◆ Work to complete ◆
For each line below that holds the word "hand", make a copy.

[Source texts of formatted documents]
• • • •

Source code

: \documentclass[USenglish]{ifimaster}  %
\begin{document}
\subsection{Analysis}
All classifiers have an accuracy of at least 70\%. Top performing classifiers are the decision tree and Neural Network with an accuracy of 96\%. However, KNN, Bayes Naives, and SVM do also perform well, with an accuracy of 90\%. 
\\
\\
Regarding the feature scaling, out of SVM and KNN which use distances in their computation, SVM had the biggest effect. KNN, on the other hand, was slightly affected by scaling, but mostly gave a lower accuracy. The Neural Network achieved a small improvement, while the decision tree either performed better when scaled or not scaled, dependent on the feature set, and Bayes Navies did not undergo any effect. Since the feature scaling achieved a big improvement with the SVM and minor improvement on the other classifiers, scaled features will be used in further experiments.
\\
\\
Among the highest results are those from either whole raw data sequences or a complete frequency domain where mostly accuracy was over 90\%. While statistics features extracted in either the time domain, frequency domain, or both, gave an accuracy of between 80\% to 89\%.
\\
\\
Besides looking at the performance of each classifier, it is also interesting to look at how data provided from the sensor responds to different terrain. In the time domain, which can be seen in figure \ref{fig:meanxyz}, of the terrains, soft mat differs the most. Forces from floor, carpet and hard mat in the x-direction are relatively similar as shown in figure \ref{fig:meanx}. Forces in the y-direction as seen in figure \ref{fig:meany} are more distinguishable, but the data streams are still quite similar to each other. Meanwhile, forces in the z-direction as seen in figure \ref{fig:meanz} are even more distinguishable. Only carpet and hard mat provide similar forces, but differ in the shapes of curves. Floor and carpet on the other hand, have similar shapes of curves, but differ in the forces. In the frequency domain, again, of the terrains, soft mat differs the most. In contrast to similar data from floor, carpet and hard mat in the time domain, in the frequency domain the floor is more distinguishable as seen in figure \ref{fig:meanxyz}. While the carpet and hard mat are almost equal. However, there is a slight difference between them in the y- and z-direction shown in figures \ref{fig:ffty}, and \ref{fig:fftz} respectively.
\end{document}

• • • •

◆ Answer box ◆
Regarding the feature scaling, out of SVM and KNN which use distances in their computation, SVM had the biggest effect. KNN, on the other hand, was slightly affected by scaling, but mostly gave a lower accuracy. The Neural Network achieved a small improvement, while the decision tree either performed better when scaled or not scaled, dependent on the feature set, and Bayes Navies did not undergo any effect. Since the feature scaling achieved a big improvement with the SVM and minor improvement on the other classifiers, scaled features will be used in further experiments.
Besides looking at the performance of each classifier, it is also interesting to look at how data provided from the sensor responds to different terrain. In the time domain, which can be seen in figure \ref{fig:meanxyz}, of the terrains, soft mat differs the most. Forces from floor, carpet and hard mat in the x-direction are relatively similar as shown in figure \ref{fig:meanx}. Forces in the y-direction as seen in figure \ref{fig:meany} are more distinguishable, but the data streams are still quite similar to each other. Meanwhile, forces in the z-direction as seen in figure \ref{fig:meanz} are even more distinguishable. Only carpet and hard mat provide similar forces, but differ in the shapes of curves. Floor and carpet on the other hand, have similar shapes of curves, but differ in the forces. In the frequency domain, again, of the terrains, soft mat differs the most. In contrast to similar data from floor, carpet and hard mat in the time domain, in the frequency domain the floor is more distinguishable as seen in figure \ref{fig:meanxyz}. While the carpet and hard mat are almost equal. However, there is a slight difference between them in the y- and z-direction shown in figures \ref{fig:ffty}, and \ref{fig:fftz} respectively.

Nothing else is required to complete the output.